Description of the task — When the line containing "- If an exception" appears in the entries below, begin printing there and stop after the line containing "otherwise the next"; print each of those lines exactly and no other line.

Exercise material —
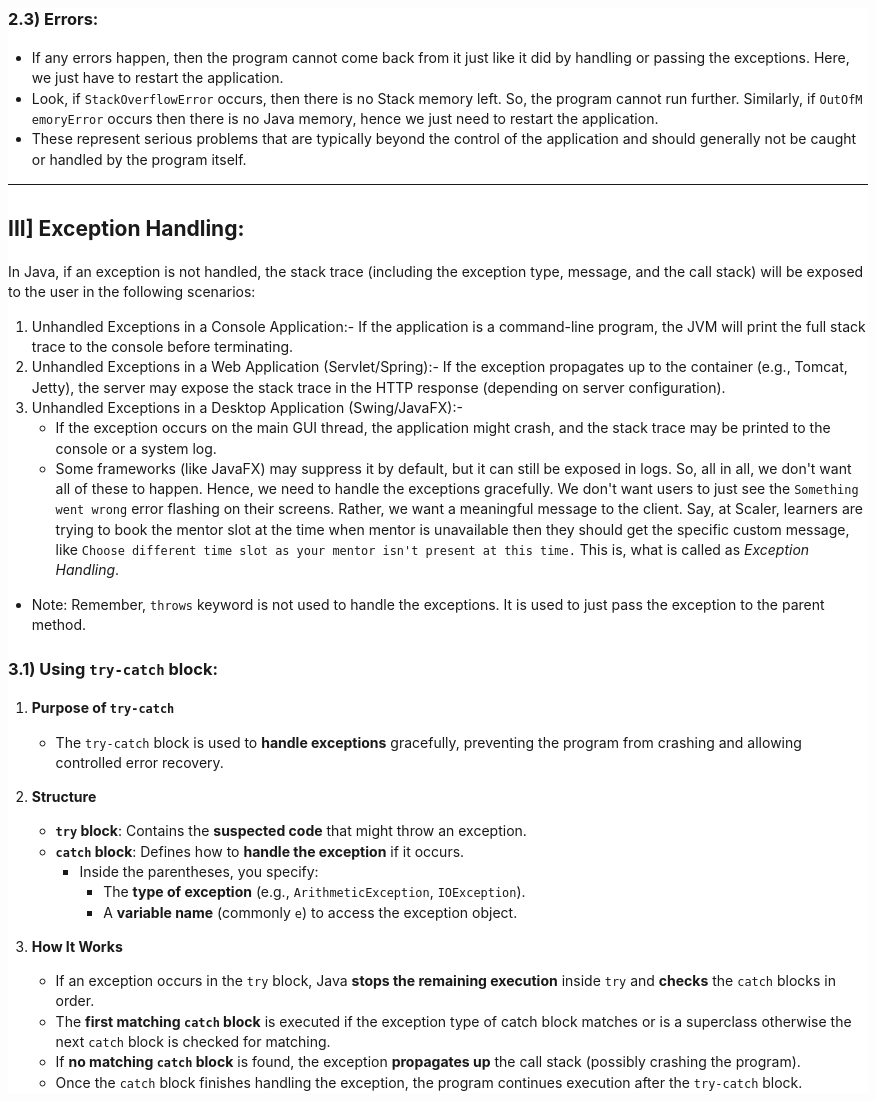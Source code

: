 ### 2.3) Errors:
- If any errors happen, then the program cannot come back from it just like it did by handling or passing the exceptions. Here, we just have to restart the application.
- Look, if `StackOverflowError` occurs, then there is no Stack memory left. So, the program cannot run further. 
  Similarly, if `OutOfMemoryError` occurs then there is no Java memory, hence we just need to restart the application.
- These represent serious problems that are typically beyond the control of the application and should generally not be caught or handled by the program itself.

---

## III] Exception Handling:
In Java, if an exception is not handled, the stack trace (including the exception type, message, and the call stack) will be exposed to the user in the following scenarios:
1. Unhandled Exceptions in a Console Application:- If the application is a command-line program, the JVM will print the full stack trace to the console before terminating.
2. Unhandled Exceptions in a Web Application (Servlet/Spring):- If the exception propagates up to the container (e.g., Tomcat, Jetty), the server may expose the stack trace 
   in the HTTP response (depending on server configuration).
3. Unhandled Exceptions in a Desktop Application (Swing/JavaFX):- 
   - If the exception occurs on the main GUI thread, the application might crash, and the stack trace may be printed to the console or a system log.
   - Some frameworks (like JavaFX) may suppress it by default, but it can still be exposed in logs.
So, all in all, we don't want all of these to happen. Hence, we need to handle the exceptions gracefully.
We don't want users to just see the `Something went wrong` error flashing on their screens. Rather, we want a meaningful message to the client.
Say, at Scaler, learners are trying to book the mentor slot at the time when mentor is unavailable then they should get the specific custom message,
like `Choose different time slot as your mentor isn't present at this time.` This is, what is called as *Exception Handling*.
- Note: Remember, `throws` keyword is not used to handle the exceptions. It is used to just pass the exception to the parent method.

### 3.1) Using `try-catch` block:

1. **Purpose of `try-catch`**
    - The `try-catch` block is used to **handle exceptions** gracefully, preventing the program from crashing and allowing controlled error recovery.

2. **Structure**
    - **`try` block**: Contains the **suspected code** that might throw an exception.
    - **`catch` block**: Defines how to **handle the exception** if it occurs.
        - Inside the parentheses, you specify:
            - The **type of exception** (e.g., `ArithmeticException`, `IOException`).
            - A **variable name** (commonly `e`) to access the exception object.

3. **How It Works**
    - If an exception occurs in the `try` block, Java **stops the remaining execution** inside `try` and **checks** the `catch` blocks in order.
    - The **first matching `catch` block** is executed if the exception type of catch block matches or is a superclass
      otherwise the next `catch` block is checked for matching.
    - If **no matching `catch` block** is found, the exception **propagates up** the call stack (possibly crashing the program).
    - Once the `catch` block finishes handling the exception, the program continues execution after the `try-catch` block.
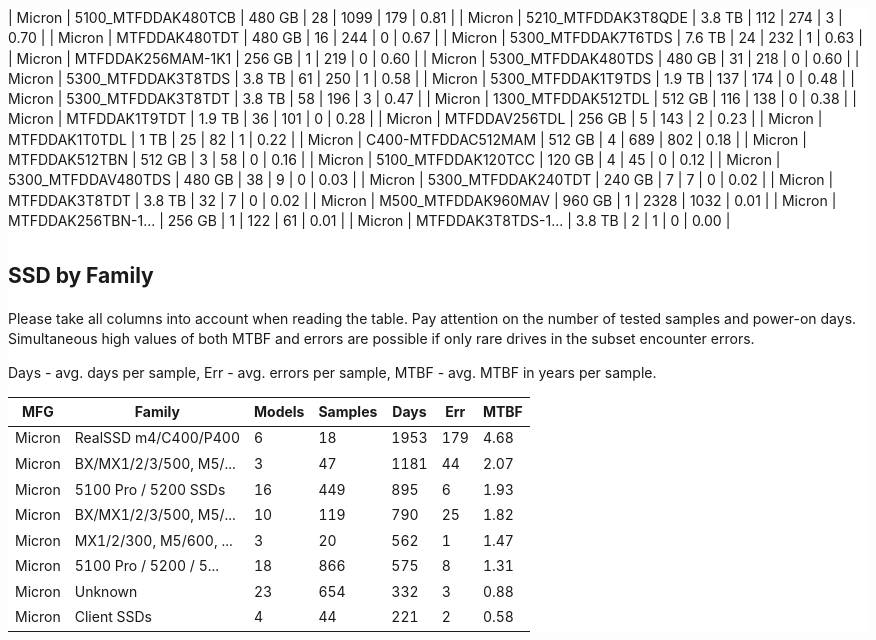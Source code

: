 | Micron    | 5100_MTFDDAK480TCB | 480 GB | 28      | 1099  | 179   | 0.81   |
| Micron    | 5210_MTFDDAK3T8QDE | 3.8 TB | 112     | 274   | 3     | 0.70   |
| Micron    | MTFDDAK480TDT      | 480 GB | 16      | 244   | 0     | 0.67   |
| Micron    | 5300_MTFDDAK7T6TDS | 7.6 TB | 24      | 232   | 1     | 0.63   |
| Micron    | MTFDDAK256MAM-1K1  | 256 GB | 1       | 219   | 0     | 0.60   |
| Micron    | 5300_MTFDDAK480TDS | 480 GB | 31      | 218   | 0     | 0.60   |
| Micron    | 5300_MTFDDAK3T8TDS | 3.8 TB | 61      | 250   | 1     | 0.58   |
| Micron    | 5300_MTFDDAK1T9TDS | 1.9 TB | 137     | 174   | 0     | 0.48   |
| Micron    | 5300_MTFDDAK3T8TDT | 3.8 TB | 58      | 196   | 3     | 0.47   |
| Micron    | 1300_MTFDDAK512TDL | 512 GB | 116     | 138   | 0     | 0.38   |
| Micron    | MTFDDAK1T9TDT      | 1.9 TB | 36      | 101   | 0     | 0.28   |
| Micron    | MTFDDAV256TDL      | 256 GB | 5       | 143   | 2     | 0.23   |
| Micron    | MTFDDAK1T0TDL      | 1 TB   | 25      | 82    | 1     | 0.22   |
| Micron    | C400-MTFDDAC512MAM | 512 GB | 4       | 689   | 802   | 0.18   |
| Micron    | MTFDDAK512TBN      | 512 GB | 3       | 58    | 0     | 0.16   |
| Micron    | 5100_MTFDDAK120TCC | 120 GB | 4       | 45    | 0     | 0.12   |
| Micron    | 5300_MTFDDAV480TDS | 480 GB | 38      | 9     | 0     | 0.03   |
| Micron    | 5300_MTFDDAK240TDT | 240 GB | 7       | 7     | 0     | 0.02   |
| Micron    | MTFDDAK3T8TDT      | 3.8 TB | 32      | 7     | 0     | 0.02   |
| Micron    | M500_MTFDDAK960MAV | 960 GB | 1       | 2328  | 1032  | 0.01   |
| Micron    | MTFDDAK256TBN-1... | 256 GB | 1       | 122   | 61    | 0.01   |
| Micron    | MTFDDAK3T8TDS-1... | 3.8 TB | 2       | 1     | 0     | 0.00   |

SSD by Family
-------------

Please take all columns into account when reading the table. Pay attention on the
number of tested samples and power-on days. Simultaneous high values of both MTBF
and errors are possible if only rare drives in the subset encounter errors.

Days - avg. days per sample,
Err  - avg. errors per sample,
MTBF - avg. MTBF in years per sample.

| MFG       | Family                 | Models | Samples | Days  | Err   | MTBF |
|-----------|------------------------|--------|---------|-------|-------|------|
| Micron    | RealSSD m4/C400/P400   | 6      | 18      | 1953  | 179   | 4.68   |
| Micron    | BX/MX1/2/3/500, M5/... | 3      | 47      | 1181  | 44    | 2.07   |
| Micron    | 5100 Pro / 5200 SSDs   | 16     | 449     | 895   | 6     | 1.93   |
| Micron    | BX/MX1/2/3/500, M5/... | 10     | 119     | 790   | 25    | 1.82   |
| Micron    | MX1/2/300, M5/600, ... | 3      | 20      | 562   | 1     | 1.47   |
| Micron    | 5100 Pro / 5200 / 5... | 18     | 866     | 575   | 8     | 1.31   |
| Micron    | Unknown                | 23     | 654     | 332   | 3     | 0.88   |
| Micron    | Client SSDs            | 4      | 44      | 221   | 2     | 0.58   |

Task result —
    - If an exception occurs in the `try` block, Java **stops the remaining execution** inside `try` and **checks** the `catch` blocks in order.
    - The **first matching `catch` block** is executed if the exception type of catch block matches or is a superclass
      otherwise the next `catch` block is checked for matching.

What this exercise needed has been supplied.